---------- The data

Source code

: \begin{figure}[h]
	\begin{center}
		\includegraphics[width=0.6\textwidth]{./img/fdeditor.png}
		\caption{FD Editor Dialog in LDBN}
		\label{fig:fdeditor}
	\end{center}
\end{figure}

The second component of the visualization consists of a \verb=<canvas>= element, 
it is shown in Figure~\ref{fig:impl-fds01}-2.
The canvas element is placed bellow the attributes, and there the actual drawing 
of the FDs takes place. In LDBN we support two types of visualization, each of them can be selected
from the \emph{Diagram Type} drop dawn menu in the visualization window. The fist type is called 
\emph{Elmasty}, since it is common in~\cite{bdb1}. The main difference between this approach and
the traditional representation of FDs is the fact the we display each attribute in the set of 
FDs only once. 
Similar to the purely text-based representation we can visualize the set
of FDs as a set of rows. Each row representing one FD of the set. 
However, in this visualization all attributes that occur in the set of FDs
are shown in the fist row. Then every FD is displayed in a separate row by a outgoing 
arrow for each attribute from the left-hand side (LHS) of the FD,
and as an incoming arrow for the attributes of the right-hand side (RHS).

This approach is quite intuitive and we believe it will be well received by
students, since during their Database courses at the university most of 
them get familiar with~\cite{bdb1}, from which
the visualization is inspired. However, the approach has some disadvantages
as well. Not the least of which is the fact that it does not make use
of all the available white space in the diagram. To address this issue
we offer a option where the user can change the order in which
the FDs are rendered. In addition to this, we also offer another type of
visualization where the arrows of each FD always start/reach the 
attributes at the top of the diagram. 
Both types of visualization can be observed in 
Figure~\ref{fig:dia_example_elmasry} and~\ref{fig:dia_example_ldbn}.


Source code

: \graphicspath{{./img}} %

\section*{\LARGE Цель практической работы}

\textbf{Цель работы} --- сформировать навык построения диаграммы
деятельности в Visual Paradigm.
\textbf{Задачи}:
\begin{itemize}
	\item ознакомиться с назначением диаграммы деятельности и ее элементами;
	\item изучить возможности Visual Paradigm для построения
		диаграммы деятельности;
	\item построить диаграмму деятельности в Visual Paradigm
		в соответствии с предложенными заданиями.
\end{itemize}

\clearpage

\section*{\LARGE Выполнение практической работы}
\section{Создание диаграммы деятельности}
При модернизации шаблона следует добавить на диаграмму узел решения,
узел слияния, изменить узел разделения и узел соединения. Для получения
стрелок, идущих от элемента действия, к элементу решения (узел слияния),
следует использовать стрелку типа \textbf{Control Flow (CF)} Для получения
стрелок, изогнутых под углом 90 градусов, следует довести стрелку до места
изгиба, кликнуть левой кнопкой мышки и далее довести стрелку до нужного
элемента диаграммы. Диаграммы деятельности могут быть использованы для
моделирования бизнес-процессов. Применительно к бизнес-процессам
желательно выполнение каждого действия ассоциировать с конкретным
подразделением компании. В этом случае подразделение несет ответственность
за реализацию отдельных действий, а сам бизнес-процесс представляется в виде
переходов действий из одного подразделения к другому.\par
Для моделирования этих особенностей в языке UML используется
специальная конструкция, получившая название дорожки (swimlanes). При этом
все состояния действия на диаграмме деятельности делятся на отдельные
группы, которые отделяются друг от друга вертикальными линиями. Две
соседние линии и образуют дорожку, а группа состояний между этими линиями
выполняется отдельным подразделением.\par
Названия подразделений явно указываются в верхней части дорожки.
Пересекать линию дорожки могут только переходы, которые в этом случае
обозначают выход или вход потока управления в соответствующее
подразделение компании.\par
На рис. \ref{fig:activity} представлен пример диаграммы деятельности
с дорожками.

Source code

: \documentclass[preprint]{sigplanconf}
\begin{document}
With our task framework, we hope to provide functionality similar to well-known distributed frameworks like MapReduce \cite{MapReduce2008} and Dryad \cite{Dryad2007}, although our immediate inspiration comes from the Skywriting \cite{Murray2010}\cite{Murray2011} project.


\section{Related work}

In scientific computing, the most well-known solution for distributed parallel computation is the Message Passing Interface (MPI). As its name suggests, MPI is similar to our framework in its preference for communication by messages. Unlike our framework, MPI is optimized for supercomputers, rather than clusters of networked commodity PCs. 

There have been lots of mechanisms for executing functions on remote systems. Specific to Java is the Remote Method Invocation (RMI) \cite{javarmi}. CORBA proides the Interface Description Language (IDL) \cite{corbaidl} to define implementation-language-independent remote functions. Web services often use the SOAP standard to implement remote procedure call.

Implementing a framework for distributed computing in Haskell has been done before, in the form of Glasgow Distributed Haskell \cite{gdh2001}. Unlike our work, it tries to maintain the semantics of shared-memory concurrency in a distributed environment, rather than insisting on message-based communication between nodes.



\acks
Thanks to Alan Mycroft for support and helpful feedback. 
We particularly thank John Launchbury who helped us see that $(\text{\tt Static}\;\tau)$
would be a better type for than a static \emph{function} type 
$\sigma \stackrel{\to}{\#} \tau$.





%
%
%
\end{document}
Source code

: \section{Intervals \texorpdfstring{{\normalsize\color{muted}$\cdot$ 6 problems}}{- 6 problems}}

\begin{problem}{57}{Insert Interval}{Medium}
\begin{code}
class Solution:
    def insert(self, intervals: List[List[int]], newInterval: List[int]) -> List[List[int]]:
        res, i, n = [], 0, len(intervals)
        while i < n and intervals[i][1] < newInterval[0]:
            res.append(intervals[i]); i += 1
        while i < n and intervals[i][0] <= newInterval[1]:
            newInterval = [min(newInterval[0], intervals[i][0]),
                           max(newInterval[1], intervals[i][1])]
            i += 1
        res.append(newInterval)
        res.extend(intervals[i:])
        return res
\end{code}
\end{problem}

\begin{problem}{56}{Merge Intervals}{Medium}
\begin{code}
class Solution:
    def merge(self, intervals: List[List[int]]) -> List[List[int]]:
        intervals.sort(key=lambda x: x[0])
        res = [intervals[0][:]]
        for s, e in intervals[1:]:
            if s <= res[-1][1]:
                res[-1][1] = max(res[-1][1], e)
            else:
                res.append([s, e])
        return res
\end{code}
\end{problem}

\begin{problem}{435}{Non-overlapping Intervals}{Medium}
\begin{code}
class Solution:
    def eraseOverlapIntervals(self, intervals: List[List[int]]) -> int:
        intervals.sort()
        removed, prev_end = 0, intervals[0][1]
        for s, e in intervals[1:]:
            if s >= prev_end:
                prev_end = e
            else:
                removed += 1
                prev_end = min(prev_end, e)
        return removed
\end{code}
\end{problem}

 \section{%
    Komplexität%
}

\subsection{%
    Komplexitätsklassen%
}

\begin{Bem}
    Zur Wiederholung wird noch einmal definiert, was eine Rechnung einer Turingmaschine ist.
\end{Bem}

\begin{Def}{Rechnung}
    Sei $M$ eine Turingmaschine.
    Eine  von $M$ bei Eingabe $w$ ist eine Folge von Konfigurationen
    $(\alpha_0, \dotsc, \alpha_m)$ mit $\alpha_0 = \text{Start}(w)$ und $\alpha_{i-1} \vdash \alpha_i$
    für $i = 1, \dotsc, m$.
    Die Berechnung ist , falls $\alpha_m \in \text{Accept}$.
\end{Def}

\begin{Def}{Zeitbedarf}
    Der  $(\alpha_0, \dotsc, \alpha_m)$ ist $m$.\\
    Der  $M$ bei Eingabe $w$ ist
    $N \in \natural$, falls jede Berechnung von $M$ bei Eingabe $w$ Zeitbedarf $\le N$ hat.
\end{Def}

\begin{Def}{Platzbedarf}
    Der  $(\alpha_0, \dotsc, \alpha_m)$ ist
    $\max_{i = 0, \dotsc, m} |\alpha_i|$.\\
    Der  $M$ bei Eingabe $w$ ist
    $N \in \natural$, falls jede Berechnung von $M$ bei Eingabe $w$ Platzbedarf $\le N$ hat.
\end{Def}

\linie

--------------------

• **Exercise prompt**: All of the entries should be written out again exactly.

• **Result of the exercise**:
Source code

: \begin{figure}[h]
	\begin{center}
		\includegraphics[width=0.6\textwidth]{./img/fdeditor.png}
		\caption{FD Editor Dialog in LDBN}
		\label{fig:fdeditor}
	\end{center}
\end{figure}

The second component of the visualization consists of a \verb=<canvas>= element, 
it is shown in Figure~\ref{fig:impl-fds01}-2.
The canvas element is placed bellow the attributes, and there the actual drawing 
of the FDs takes place. In LDBN we support two types of visualization, each of them can be selected
from the \emph{Diagram Type} drop dawn menu in the visualization window. The fist type is called 
\emph{Elmasty}, since it is common in~\cite{bdb1}. The main difference between this approach and
the traditional representation of FDs is the fact the we display each attribute in the set of 
FDs only once. 
Similar to the purely text-based representation we can visualize the set
of FDs as a set of rows. Each row representing one FD of the set. 
However, in this visualization all attributes that occur in the set of FDs
are shown in the fist row. Then every FD is displayed in a separate row by a outgoing 
arrow for each attribute from the left-hand side (LHS) of the FD,
and as an incoming arrow for the attributes of the right-hand side (RHS).

This approach is quite intuitive and we believe it will be well received by
students, since during their Database courses at the university most of 
them get familiar with~\cite{bdb1}, from which
the visualization is inspired. However, the approach has some disadvantages
as well. Not the least of which is the fact that it does not make use
of all the available white space in the diagram. To address this issue
we offer a option where the user can change the order in which
the FDs are rendered. In addition to this, we also offer another type of
visualization where the arrows of each FD always start/reach the 
attributes at the top of the diagram. 
Both types of visualization can be observed in 
Figure~\ref{fig:dia_example_elmasry} and~\ref{fig:dia_example_ldbn}.


Source code

: \graphicspath{{./img}} %

\section*{\LARGE Цель практической работы}

\textbf{Цель работы} --- сформировать навык построения диаграммы
деятельности в Visual Paradigm.
\textbf{Задачи}:
\begin{itemize}
	\item ознакомиться с назначением диаграммы деятельности и ее элементами;
	\item изучить возможности Visual Paradigm для построения
		диаграммы деятельности;
	\item построить диаграмму деятельности в Visual Paradigm
		в соответствии с предложенными заданиями.
\end{itemize}

\clearpage

\section*{\LARGE Выполнение практической работы}
\section{Создание диаграммы деятельности}
При модернизации шаблона следует добавить на диаграмму узел решения,
узел слияния, изменить узел разделения и узел соединения. Для получения
стрелок, идущих от элемента действия, к элементу решения (узел слияния),
следует использовать стрелку типа \textbf{Control Flow (CF)} Для получения
стрелок, изогнутых под углом 90 градусов, следует довести стрелку до места
изгиба, кликнуть левой кнопкой мышки и далее довести стрелку до нужного
элемента диаграммы. Диаграммы деятельности могут быть использованы для
моделирования бизнес-процессов. Применительно к бизнес-процессам
желательно выполнение каждого действия ассоциировать с конкретным
подразделением компании. В этом случае подразделение несет ответственность
за реализацию отдельных действий, а сам бизнес-процесс представляется в виде
переходов действий из одного подразделения к другому.\par
Для моделирования этих особенностей в языке UML используется
специальная конструкция, получившая название дорожки (swimlanes). При этом
все состояния действия на диаграмме деятельности делятся на отдельные
группы, которые отделяются друг от друга вертикальными линиями. Две
соседние линии и образуют дорожку, а группа состояний между этими линиями
выполняется отдельным подразделением.\par
Названия подразделений явно указываются в верхней части дорожки.
Пересекать линию дорожки могут только переходы, которые в этом случае
обозначают выход или вход потока управления в соответствующее
подразделение компании.\par
На рис. \ref{fig:activity} представлен пример диаграммы деятельности
с дорожками.

Source code

: \documentclass[preprint]{sigplanconf}
\begin{document}
With our task framework, we hope to provide functionality similar to well-known distributed frameworks like MapReduce \cite{MapReduce2008} and Dryad \cite{Dryad2007}, although our immediate inspiration comes from the Skywriting \cite{Murray2010}\cite{Murray2011} project.


\section{Related work}

In scientific computing, the most well-known solution for distributed parallel computation is the Message Passing Interface (MPI). As its name suggests, MPI is similar to our framework in its preference for communication by messages. Unlike our framework, MPI is optimized for supercomputers, rather than clusters of networked commodity PCs. 

There have been lots of mechanisms for executing functions on remote systems. Specific to Java is the Remote Method Invocation (RMI) \cite{javarmi}. CORBA proides the Interface Description Language (IDL) \cite{corbaidl} to define implementation-language-independent remote functions. Web services often use the SOAP standard to implement remote procedure call.

Implementing a framework for distributed computing in Haskell has been done before, in the form of Glasgow Distributed Haskell \cite{gdh2001}. Unlike our work, it tries to maintain the semantics of shared-memory concurrency in a distributed environment, rather than insisting on message-based communication between nodes.



\acks
Thanks to Alan Mycroft for support and helpful feedback. 
We particularly thank John Launchbury who helped us see that $(\text{\tt Static}\;\tau)$
would be a better type for than a static \emph{function} type 
$\sigma \stackrel{\to}{\#} \tau$.





%
%
%
\end{document}
Source code

: \section{Intervals \texorpdfstring{{\normalsize\color{muted}$\cdot$ 6 problems}}{- 6 problems}}

\begin{problem}{57}{Insert Interval}{Medium}
\begin{code}
class Solution:
    def insert(self, intervals: List[List[int]], newInterval: List[int]) -> List[List[int]]:
        res, i, n = [], 0, len(intervals)
        while i < n and intervals[i][1] < newInterval[0]:
            res.append(intervals[i]); i += 1
        while i < n and intervals[i][0] <= newInterval[1]:
            newInterval = [min(newInterval[0], intervals[i][0]),
                           max(newInterval[1], intervals[i][1])]
            i += 1
        res.append(newInterval)
        res.extend(intervals[i:])
        return res
\end{code}
\end{problem}

\begin{problem}{56}{Merge Intervals}{Medium}
\begin{code}
class Solution:
    def merge(self, intervals: List[List[int]]) -> List[List[int]]:
        intervals.sort(key=lambda x: x[0])
        res = [intervals[0][:]]
        for s, e in intervals[1:]:
            if s <= res[-1][1]:
                res[-1][1] = max(res[-1][1], e)
            else:
                res.append([s, e])
        return res
\end{code}
\end{problem}

\begin{problem}{435}{Non-overlapping Intervals}{Medium}
\begin{code}
class Solution:
    def eraseOverlapIntervals(self, intervals: List[List[int]]) -> int:
        intervals.sort()
        removed, prev_end = 0, intervals[0][1]
        for s, e in intervals[1:]:
            if s >= prev_end:
                prev_end = e
            else:
                removed += 1
                prev_end = min(prev_end, e)
        return removed
\end{code}
\end{problem}

 \section{%
    Komplexität%
}

\subsection{%
    Komplexitätsklassen%
}

\begin{Bem}
    Zur Wiederholung wird noch einmal definiert, was eine Rechnung einer Turingmaschine ist.
\end{Bem}

\begin{Def}{Rechnung}
    Sei $M$ eine Turingmaschine.
    Eine  von $M$ bei Eingabe $w$ ist eine Folge von Konfigurationen
    $(\alpha_0, \dotsc, \alpha_m)$ mit $\alpha_0 = \text{Start}(w)$ und $\alpha_{i-1} \vdash \alpha_i$
    für $i = 1, \dotsc, m$.
    Die Berechnung ist , falls $\alpha_m \in \text{Accept}$.
\end{Def}

\begin{Def}{Zeitbedarf}
    Der  $(\alpha_0, \dotsc, \alpha_m)$ ist $m$.\\
    Der  $M$ bei Eingabe $w$ ist
    $N \in \natural$, falls jede Berechnung von $M$ bei Eingabe $w$ Zeitbedarf $\le N$ hat.
\end{Def}

\begin{Def}{Platzbedarf}
    Der  $(\alpha_0, \dotsc, \alpha_m)$ ist
    $\max_{i = 0, \dotsc, m} |\alpha_i|$.\\
    Der  $M$ bei Eingabe $w$ ist
    $N \in \natural$, falls jede Berechnung von $M$ bei Eingabe $w$ Platzbedarf $\le N$ hat.
\end{Def}

\linie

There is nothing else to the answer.